Clichè have become an important part of our lives and condition the way we live; while some of them are rather harmless for our happiness (i.e. “things aren’t what they used to be”), others influence heavily (and often wrongly) our choices in life.
This week’s topic is especially dear to me as I have talked about it a lot in the past… how many times have you said “I don’t have time”?
The lack of time has become, in my opinion, this millenium’s illness: we feel we don’t have the time to do the things we have and want to do and, even more so, time has become the perfect excuse to avoid doing all those things we don’t want to do.
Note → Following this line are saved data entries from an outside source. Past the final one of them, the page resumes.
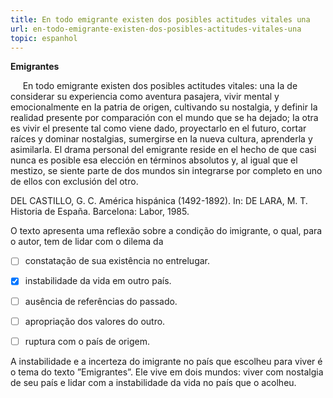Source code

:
 ```yaml
---
title: En todo emigrante existen dos posibles actitudes vitales una
url: en-todo-emigrante-existen-dos-posibles-actitudes-vitales-una
topic: espanhol
---
```



**Emigrantes**

     En todo emigrante existen dos posibles actitudes vitales: una Ia de considerar su experiencia como aventura pasajera, vivir mental y emocionalmente en Ia patria de origen, cultivando su nostalgia, y definir Ia realidad presente por comparación con el mundo que se ha dejado; Ia otra es vivir el presente tal como viene dado, proyectarlo en el futuro, cortar raíces y dominar nostalgias, sumergirse en Ia nueva cultura, aprenderla y asimilarla. El drama personal del emigrante reside en el hecho de que casi nunca es posible esa elección en términos absolutos y, al igual que el mestizo, se siente parte de dos mundos sin integrarse por completo en uno de ellos con exclusión del otro.

DEL CASTILLO, G. C. América hispánica (1492-1892). In: DE LARA, M. T. Historia de España. Barcelona: Labor, 1985.

O texto apresenta uma reflexão sobre a condição do imigrante, o qual, para o autor, tem de lidar com o dilema da



- [ ] constatação de sua existência no entrelugar.
- [x] instabilidade da vida em outro país.
- [ ] ausência de referências do passado.
- [ ] apropriação dos valores do outro.
- [ ] ruptura com o país de origem.


A instabilidade e a incerteza do imigrante no país que escolheu para viver é o tema do texto ”Emigrantes”. Ele vive em dois mundos: viver com nostalgia de seu país e lidar com a instabilidade da vida no país que o acolheu.
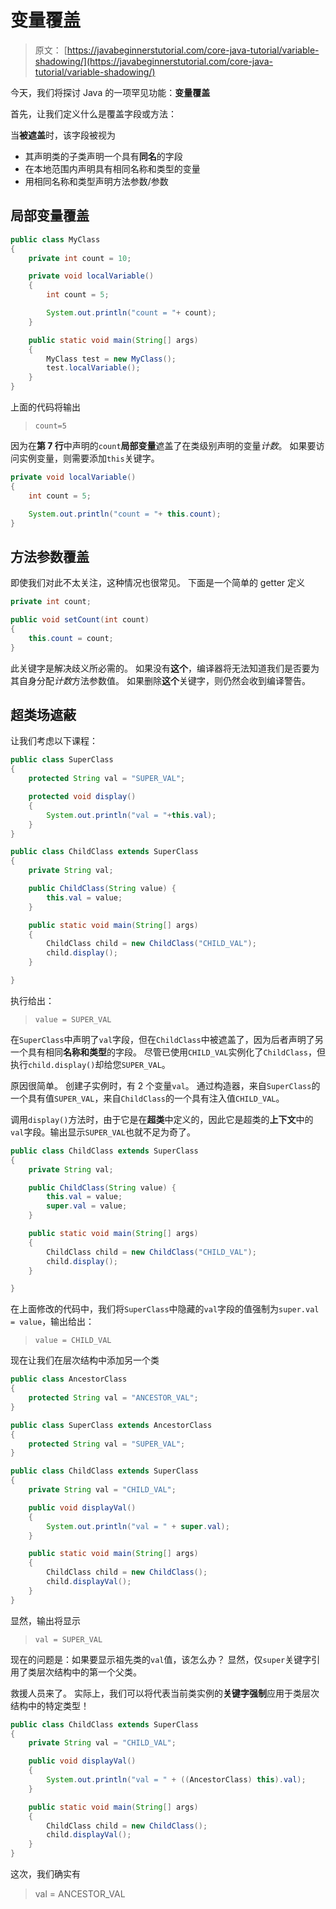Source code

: # 变量覆盖

> 原文： [https://javabeginnerstutorial.com/core-java-tutorial/variable-shadowing/](https://javabeginnerstutorial.com/core-java-tutorial/variable-shadowing/)

今天，我们将探讨 Java 的一项罕见功能：**变量覆盖**

首先，让我们定义什么是覆盖字段或方法：

当**被遮盖**时，该字段被视为

*   其声明类的子类声明一个具有**同名**的字段
*   在本地范围内声明具有相同名称和类型的变量
*   用相同名称和类型声明方法参数/参数

## 局部变量覆盖

```java
public class MyClass
{
	private int count = 10;

	private void localVariable()
	{
		int count = 5;

		System.out.println("count = "+ count);
	}

	public static void main(String[] args)
	{
		MyClass test = new MyClass();
		test.localVariable();
	}
}
```

上面的代码将输出

> `count=5`

因为在**第 7 行**中声明的`count`**局部变量**遮盖了在类级别声明的变量*计数*。 如果要访问实例变量，则需要添加`this`关键字。

```java
private void localVariable()
{
	int count = 5;

	System.out.println("count = "+ this.count);
}
```

## 方法参数覆盖

即使我们对此不太关注，这种情况也很常见。 下面是一个简单的 getter 定义

```java
private int count;

public void setCount(int count)
{
	this.count = count;
}
```

此关键字是解决歧义所必需的。 如果没有**这个**，编译器将无法知道我们是否要为其自身分配*计数*方法参数值。 如果删除**这个**关键字，则仍然会收到编译警告。

## 超类场遮蔽

让我们考虑以下课程：

```java
public class SuperClass
{
	protected String val = "SUPER_VAL";

	protected void display()
	{
		System.out.println("val = "+this.val);
	}
}

public class ChildClass extends SuperClass
{
	private String val;

	public ChildClass(String value) {
		this.val = value;
	}

	public static void main(String[] args)
	{
		ChildClass child = new ChildClass("CHILD_VAL");
		child.display();
	}

}
```

执行给出：

> `value = SUPER_VAL`

在`SuperClass`中声明了`val`字段，但在`ChildClass`中被遮盖了，因为后者声明了另一个具有相同**名称和类型**的字段。 尽管已使用`CHILD_VAL`实例化了`ChildClass`，但执行`child.display()`却给您`SUPER_VAL`。

原因很简单。 创建子实例时，有 2 个变量`val`。 通过构造器，来自`SuperClass`的一个具有值`SUPER_VAL`，来自`ChildClass`的一个具有注入值`CHILD_VAL`。

调用`display()`方法时，由于它是在**超类**中定义的，因此它是超类的**上下文**中的`val`字段。输出显示`SUPER_VAL`也就不足为奇了。

```java
public class ChildClass extends SuperClass
{
	private String val;

	public ChildClass(String value) {
		this.val = value;
		super.val = value;
	}

	public static void main(String[] args)
	{
		ChildClass child = new ChildClass("CHILD_VAL");
		child.display();
	}

}
```

在上面修改的代码中，我们将`SuperClass`中隐藏的`val`字段的值强制为`super.val = value`，输出给出：

> `value = CHILD_VAL`

现在让我们在层次结构中添加另一个类

```java
public class AncestorClass
{
	protected String val = "ANCESTOR_VAL";
}

public class SuperClass extends AncestorClass
{
	protected String val = "SUPER_VAL";
}

public class ChildClass extends SuperClass
{
	private String val = "CHILD_VAL";

	public void displayVal()
	{
		System.out.println("val = " + super.val);
	}

	public static void main(String[] args)
	{
		ChildClass child = new ChildClass();
		child.displayVal();
	}
}
```

显然，输出将显示

> `val = SUPER_VAL`

现在的问题是：如果要显示祖先类的`val`值，该怎么办？ 显然，仅`super`关键字引用了类层次结构中的第一个父类。

救援人员来了。 实际上，我们可以将代表当前类实例的**关键字强制**应用于类层次结构中的特定类型！

```java
public class ChildClass extends SuperClass
{
	private String val = "CHILD_VAL";

	public void displayVal()
	{
		System.out.println("val = " + ((AncestorClass) this).val);
	}

	public static void main(String[] args)
	{
		ChildClass child = new ChildClass();
		child.displayVal();
	}
}
```

这次，我们确实有

> val = ANCESTOR_VAL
It is time (sorry for the wordplay) we take responsibility for what we do and don’t do: if we don’t do something, in most cases it’s not because we don’t have time but because we have other priorities. Want some examples? When we meet a person that we haven’t seen for years, the classic sentence is “I thought about you many times but I didn’t have the time to call you”; when we talk with friends and discover they are taking gym classes, oftentimes the answer is “I’d like, too, if only I had the time…”; etc.
I know that it is easier to make excuses than to admit to be lazy or honest with ourselves, but this is a very dangerous behavior because in the long run we tend to believe in the lack of time and to take away from ourselves the responsibility for our lives – as if life was managed by time and we didn’t have control over it! Moreover, falling into the “lack-of-time-trap” leads us to believe that our goals are unreachable, too, and this is the worst cage we could ever build around ourselves.